The new version of Rene expands on this concept in multiple different ways, but probably the most striking one is that it literally goes deeper – letting you travel in any direction not just down up, left and right but also in and out, in a third dimension. Rene 2 also adds two more additional channels for a total of three – X, Y and C, and a few more things we’ll cover below.
Sequencing in three dimensions might be a little confusing, so a simpler way to look at it is that rather than having just one set of grids, which Make Noise call STATES, you have 64 of them, and you can seamlessly jump from one state to the other any time you want, mid sequence.
Before we dive into the third or Z dimension or moving between states, let’s look at what a basic state contains. Each state has three different channels RED X, GREEN Y and ORANGE C. In each channel you can jump around between up to 16 different locations. Each location can store either quantized notes or continuous voltage levels, controlled by individual knobs on the CV knob grid. In addition, you can set on/off positions for location, glide and gate triggers on a per location basis on the PAGE grid on the right side of the module.
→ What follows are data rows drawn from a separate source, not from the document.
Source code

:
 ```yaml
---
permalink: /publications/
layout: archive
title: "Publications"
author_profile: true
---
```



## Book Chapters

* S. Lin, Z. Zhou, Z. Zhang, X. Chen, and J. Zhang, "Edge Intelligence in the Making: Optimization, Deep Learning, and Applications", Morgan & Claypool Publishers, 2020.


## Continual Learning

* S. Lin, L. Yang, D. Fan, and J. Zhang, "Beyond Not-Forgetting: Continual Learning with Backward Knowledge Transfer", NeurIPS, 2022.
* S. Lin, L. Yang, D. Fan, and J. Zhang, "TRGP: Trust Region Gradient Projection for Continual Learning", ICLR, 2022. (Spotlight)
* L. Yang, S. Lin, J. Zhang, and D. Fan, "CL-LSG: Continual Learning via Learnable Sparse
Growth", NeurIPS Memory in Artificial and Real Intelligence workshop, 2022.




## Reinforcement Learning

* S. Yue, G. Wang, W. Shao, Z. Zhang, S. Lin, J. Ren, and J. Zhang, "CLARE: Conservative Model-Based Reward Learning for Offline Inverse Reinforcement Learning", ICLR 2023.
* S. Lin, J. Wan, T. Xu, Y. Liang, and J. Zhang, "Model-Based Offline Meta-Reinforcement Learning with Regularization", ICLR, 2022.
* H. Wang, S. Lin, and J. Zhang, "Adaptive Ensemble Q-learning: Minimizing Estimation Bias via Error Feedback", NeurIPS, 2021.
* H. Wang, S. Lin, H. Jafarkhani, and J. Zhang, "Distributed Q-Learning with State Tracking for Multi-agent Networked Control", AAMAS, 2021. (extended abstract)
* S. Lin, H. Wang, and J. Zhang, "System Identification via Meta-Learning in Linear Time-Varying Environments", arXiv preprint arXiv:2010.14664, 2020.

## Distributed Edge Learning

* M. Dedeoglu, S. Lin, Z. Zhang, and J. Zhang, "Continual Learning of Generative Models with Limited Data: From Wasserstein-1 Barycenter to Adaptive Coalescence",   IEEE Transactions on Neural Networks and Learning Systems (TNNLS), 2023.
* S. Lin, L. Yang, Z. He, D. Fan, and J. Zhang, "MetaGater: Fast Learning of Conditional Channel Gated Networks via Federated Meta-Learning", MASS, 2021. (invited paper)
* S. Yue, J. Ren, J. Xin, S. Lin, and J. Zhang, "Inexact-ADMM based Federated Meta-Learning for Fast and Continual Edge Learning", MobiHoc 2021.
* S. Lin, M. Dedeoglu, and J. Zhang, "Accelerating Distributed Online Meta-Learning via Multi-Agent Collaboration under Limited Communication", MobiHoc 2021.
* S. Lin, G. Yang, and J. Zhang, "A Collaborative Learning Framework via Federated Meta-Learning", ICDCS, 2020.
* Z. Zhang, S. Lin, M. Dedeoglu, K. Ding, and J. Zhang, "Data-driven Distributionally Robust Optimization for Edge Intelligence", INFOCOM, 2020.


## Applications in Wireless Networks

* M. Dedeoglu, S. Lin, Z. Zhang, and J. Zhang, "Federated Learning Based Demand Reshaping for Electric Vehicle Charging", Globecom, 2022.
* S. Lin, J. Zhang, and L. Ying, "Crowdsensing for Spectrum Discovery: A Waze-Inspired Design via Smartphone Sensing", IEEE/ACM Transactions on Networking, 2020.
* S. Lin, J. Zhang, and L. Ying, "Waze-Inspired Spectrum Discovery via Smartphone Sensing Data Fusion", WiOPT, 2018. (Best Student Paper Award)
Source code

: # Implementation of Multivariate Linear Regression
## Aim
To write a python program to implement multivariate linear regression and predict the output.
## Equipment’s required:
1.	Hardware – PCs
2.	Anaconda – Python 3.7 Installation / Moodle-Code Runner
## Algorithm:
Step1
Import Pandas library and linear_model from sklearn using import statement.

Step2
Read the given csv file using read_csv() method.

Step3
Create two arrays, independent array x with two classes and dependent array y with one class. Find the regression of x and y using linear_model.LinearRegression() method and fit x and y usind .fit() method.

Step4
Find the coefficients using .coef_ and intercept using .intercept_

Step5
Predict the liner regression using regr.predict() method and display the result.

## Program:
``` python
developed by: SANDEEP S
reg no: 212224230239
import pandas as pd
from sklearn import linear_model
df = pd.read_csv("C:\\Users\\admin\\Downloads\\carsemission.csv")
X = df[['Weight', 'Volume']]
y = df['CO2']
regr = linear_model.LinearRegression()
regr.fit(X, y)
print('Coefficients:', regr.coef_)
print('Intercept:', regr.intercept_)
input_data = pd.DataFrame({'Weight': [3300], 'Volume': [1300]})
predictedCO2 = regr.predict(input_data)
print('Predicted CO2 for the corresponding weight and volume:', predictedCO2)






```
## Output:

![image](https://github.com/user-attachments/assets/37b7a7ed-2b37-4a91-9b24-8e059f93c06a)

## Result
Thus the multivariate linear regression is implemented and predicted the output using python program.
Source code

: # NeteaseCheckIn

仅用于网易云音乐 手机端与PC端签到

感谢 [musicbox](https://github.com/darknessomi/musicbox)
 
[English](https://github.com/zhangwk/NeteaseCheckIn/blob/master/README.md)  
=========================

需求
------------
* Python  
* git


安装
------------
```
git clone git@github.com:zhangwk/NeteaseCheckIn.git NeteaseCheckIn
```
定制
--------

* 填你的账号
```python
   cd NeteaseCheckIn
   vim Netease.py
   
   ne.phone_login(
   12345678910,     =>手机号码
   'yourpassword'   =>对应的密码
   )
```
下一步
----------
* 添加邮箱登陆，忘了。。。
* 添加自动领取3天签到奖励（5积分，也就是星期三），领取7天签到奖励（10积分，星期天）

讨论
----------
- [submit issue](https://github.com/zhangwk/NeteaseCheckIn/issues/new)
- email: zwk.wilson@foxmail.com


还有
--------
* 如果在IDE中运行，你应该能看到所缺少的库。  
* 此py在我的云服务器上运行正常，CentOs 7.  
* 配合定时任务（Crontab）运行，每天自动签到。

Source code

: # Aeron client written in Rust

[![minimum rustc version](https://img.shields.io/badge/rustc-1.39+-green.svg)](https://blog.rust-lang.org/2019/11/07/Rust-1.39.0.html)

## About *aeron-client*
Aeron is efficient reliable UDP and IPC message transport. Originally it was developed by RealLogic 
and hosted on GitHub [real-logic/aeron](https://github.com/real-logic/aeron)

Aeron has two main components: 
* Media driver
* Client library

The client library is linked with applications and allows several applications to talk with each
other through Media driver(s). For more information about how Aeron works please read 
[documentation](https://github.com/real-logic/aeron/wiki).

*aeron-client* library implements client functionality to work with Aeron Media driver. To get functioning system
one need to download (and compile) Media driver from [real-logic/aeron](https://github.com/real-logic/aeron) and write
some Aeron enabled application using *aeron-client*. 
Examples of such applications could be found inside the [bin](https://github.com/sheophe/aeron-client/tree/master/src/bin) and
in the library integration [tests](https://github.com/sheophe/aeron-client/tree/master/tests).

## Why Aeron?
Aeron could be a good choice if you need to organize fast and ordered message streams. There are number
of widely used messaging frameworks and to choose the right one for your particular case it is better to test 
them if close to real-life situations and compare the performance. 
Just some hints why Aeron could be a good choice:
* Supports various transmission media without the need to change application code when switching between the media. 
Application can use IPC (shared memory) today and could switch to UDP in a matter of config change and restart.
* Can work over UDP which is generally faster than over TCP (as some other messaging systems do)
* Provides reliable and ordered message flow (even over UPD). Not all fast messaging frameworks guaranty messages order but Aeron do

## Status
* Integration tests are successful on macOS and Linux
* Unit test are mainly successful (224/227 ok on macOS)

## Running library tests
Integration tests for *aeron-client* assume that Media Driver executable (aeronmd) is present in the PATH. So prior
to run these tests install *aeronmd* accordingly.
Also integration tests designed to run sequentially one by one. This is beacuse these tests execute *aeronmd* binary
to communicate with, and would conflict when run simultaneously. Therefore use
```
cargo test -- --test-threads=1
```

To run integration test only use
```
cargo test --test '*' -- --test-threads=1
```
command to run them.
Of the three, X and Y are completely independent, whereas channel C is a Cartesian derivative of channels X and Y. X and Y can each have their own clock, quantized scales, length and so on. Movement from location to location is either manual in Latch mode, or in what MAKE NOISE calls Snake patterns, which means that despite the fact that they’re arranged in a grid, you move between the locations using only one dimension of movement, either forward or backward, just in one of 16 different snake patterns. Some of these patterns indeed look like a snake is walking around your grid, and others are less organized jump between the various locations on the grid.
XY channel control
Basic movement between the locations on channels X and Y is done by sending triggers into the XCLK and YCLK inputs, but you also have more advanced movement options using the XMOD, XCV, YMOD and YCV inputs, so while by default snake patterns in channels X and Y set a singular linear path, you can jump and skip back and forth around quite easily using the MOD and CV inputs. MOD inputs accept Gates and CV inputs accept a range of control voltages. Both MOD and CV inputs have different functions based on one of four options in the FUN or FUNction page. These are covered more in depth below and in the accompanying video.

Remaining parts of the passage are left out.